= DESCRIPTION OF THE TASK =
Nothing in the records should be changed in the copy, though the pictures must be left out.

** EXERCISE INPUTS follows **

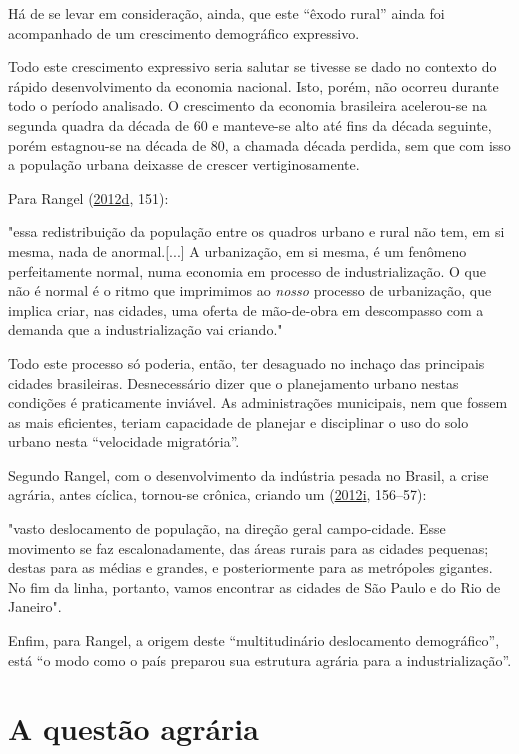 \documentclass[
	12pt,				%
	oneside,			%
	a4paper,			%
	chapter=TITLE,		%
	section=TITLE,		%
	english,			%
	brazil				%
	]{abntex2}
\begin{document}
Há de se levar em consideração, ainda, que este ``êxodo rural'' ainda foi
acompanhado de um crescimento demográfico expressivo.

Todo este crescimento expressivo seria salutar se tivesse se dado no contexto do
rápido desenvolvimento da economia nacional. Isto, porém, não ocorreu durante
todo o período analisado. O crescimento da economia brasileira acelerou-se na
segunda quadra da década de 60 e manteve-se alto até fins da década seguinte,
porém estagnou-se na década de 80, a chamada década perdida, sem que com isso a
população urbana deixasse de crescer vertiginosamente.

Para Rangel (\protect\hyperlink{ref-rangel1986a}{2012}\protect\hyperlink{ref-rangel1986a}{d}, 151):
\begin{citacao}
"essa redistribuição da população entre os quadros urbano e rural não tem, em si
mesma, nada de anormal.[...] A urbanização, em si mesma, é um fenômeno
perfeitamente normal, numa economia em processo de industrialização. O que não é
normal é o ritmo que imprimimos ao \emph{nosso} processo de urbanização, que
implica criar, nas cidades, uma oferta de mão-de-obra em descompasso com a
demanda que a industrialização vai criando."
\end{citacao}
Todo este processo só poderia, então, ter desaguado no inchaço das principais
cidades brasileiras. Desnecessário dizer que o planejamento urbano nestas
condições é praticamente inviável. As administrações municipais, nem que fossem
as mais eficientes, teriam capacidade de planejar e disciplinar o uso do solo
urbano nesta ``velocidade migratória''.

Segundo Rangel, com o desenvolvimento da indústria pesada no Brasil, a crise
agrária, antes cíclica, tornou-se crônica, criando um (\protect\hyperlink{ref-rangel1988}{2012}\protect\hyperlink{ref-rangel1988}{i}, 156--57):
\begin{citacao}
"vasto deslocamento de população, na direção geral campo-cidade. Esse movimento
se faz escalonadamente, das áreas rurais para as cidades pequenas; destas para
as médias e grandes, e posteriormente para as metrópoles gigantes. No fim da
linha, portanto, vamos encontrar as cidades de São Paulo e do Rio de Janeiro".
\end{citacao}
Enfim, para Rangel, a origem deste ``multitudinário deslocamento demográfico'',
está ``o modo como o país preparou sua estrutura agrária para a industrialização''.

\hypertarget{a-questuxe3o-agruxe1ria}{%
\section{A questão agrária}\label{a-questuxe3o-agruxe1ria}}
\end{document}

** End of EXERCISE INPUTS **

= SOLUTION FOR THIS TASK =
 \documentclass[
	12pt,				%
	oneside,			%
	a4paper,			%
	chapter=TITLE,		%
	section=TITLE,		%
	english,			%
	brazil				%
	]{abntex2}
\begin{document}
Há de se levar em consideração, ainda, que este ``êxodo rural'' ainda foi
acompanhado de um crescimento demográfico expressivo.

Todo este crescimento expressivo seria salutar se tivesse se dado no contexto do
rápido desenvolvimento da economia nacional. Isto, porém, não ocorreu durante
todo o período analisado. O crescimento da economia brasileira acelerou-se na
segunda quadra da década de 60 e manteve-se alto até fins da década seguinte,
porém estagnou-se na década de 80, a chamada década perdida, sem que com isso a
população urbana deixasse de crescer vertiginosamente.

Para Rangel (\protect\hyperlink{ref-rangel1986a}{2012}\protect\hyperlink{ref-rangel1986a}{d}, 151):
\begin{citacao}
"essa redistribuição da população entre os quadros urbano e rural não tem, em si
mesma, nada de anormal.[...] A urbanização, em si mesma, é um fenômeno
perfeitamente normal, numa economia em processo de industrialização. O que não é
normal é o ritmo que imprimimos ao \emph{nosso} processo de urbanização, que
implica criar, nas cidades, uma oferta de mão-de-obra em descompasso com a
demanda que a industrialização vai criando."
\end{citacao}
Todo este processo só poderia, então, ter desaguado no inchaço das principais
cidades brasileiras. Desnecessário dizer que o planejamento urbano nestas
condições é praticamente inviável. As administrações municipais, nem que fossem
as mais eficientes, teriam capacidade de planejar e disciplinar o uso do solo
urbano nesta ``velocidade migratória''.

Segundo Rangel, com o desenvolvimento da indústria pesada no Brasil, a crise
agrária, antes cíclica, tornou-se crônica, criando um (\protect\hyperlink{ref-rangel1988}{2012}\protect\hyperlink{ref-rangel1988}{i}, 156--57):
\begin{citacao}
"vasto deslocamento de população, na direção geral campo-cidade. Esse movimento
se faz escalonadamente, das áreas rurais para as cidades pequenas; destas para
as médias e grandes, e posteriormente para as metrópoles gigantes. No fim da
linha, portanto, vamos encontrar as cidades de São Paulo e do Rio de Janeiro".
\end{citacao}
Enfim, para Rangel, a origem deste ``multitudinário deslocamento demográfico'',
está ``o modo como o país preparou sua estrutura agrária para a industrialização''.

\hypertarget{a-questuxe3o-agruxe1ria}{%
\section{A questão agrária}\label{a-questuxe3o-agruxe1ria}}
\end{document}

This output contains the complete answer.